SAMR Discovery Process

For the SAM-R, we understand the following is required "Azure ATP lateral movement path detection relies on queries that identify local admins on specific machines. These queries are performed with t...

Icon for Microsoft rank

Microsoft

Jun 24, 2020

bryanb Some clarifications:

- the account use to authenticate with those SAMR requests is not the service account , but the configured AD/gmsa account in th eportal.

A sensor might issue the inquiry to any endpoint that contacted the DC it is installed on, no matter where it is located.
So all sensors need port access to all endpoints in the network.

bryanb
Brass Contributor
Jun 24, 2020
EliOfek Thanks for the reply!

Correct, the gMSA will be used.

We have a highly segmented environment. A DC in BO#1 is not permitted to access a domain member in BO#2, firewall rules. We to allow domain members in a site access to the DC in that site and the DCs in our hub site. If I understand your reply, we won't have any issues since a DC in BO#2 will never authenticate a endpoint in BO#3, no firewall rules.

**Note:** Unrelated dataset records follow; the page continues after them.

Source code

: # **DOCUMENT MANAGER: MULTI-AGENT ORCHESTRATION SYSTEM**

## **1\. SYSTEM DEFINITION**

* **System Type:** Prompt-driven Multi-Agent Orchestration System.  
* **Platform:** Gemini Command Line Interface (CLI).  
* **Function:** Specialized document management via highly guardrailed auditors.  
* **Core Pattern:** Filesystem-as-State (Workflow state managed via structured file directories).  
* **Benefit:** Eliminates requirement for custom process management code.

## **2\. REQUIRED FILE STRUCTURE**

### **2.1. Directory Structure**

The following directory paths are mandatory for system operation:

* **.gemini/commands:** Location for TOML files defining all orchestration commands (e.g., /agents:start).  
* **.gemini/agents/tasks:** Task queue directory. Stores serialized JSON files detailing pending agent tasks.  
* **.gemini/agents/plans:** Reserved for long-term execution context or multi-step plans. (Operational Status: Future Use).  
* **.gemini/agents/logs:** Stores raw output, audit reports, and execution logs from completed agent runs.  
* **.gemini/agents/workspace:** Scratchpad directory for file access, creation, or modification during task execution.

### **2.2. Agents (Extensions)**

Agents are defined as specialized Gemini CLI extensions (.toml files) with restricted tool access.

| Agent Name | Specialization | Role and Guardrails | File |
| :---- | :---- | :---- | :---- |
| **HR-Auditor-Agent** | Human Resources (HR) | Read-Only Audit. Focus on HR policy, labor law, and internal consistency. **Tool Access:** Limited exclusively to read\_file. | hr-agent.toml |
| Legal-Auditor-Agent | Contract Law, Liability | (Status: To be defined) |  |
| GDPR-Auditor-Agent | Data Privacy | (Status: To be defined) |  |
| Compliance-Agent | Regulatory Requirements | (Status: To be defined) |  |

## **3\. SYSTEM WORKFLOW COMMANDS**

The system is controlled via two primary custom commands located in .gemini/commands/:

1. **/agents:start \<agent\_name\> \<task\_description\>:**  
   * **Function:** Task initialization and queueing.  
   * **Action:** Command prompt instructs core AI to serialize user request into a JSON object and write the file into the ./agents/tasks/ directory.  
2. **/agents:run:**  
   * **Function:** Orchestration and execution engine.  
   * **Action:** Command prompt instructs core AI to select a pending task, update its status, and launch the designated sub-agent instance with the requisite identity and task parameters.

In a multiple domain forest, the sensors only perform this SAMR function within the DC's server domain, right?
- EliOfek
  Microsoft
  Jun 25, 2020
  bryanb NO, SMAR inquiry attempt is a response to any endpoint that contacts the DC, no matter where it is. if effectively you don't have cross domain/cross forests communication, then effectively it won't happen.
  - bryanb
    Brass Contributor
    Jun 25, 2020
    EliOfek
    
    Hi
    
    Perhaps I'm not explaining myself correctly.
    
    CL1 resides in BO1 and has network rules to authenticate to BODC1, BHDC1,BHDC2,BHDC3 but will not have network access to BODC2. Therefore, CL1 will never authenticate to BODC1.
    
    In this scenario, you are stating that BODC1 still requires network access to CL1 located in BO1?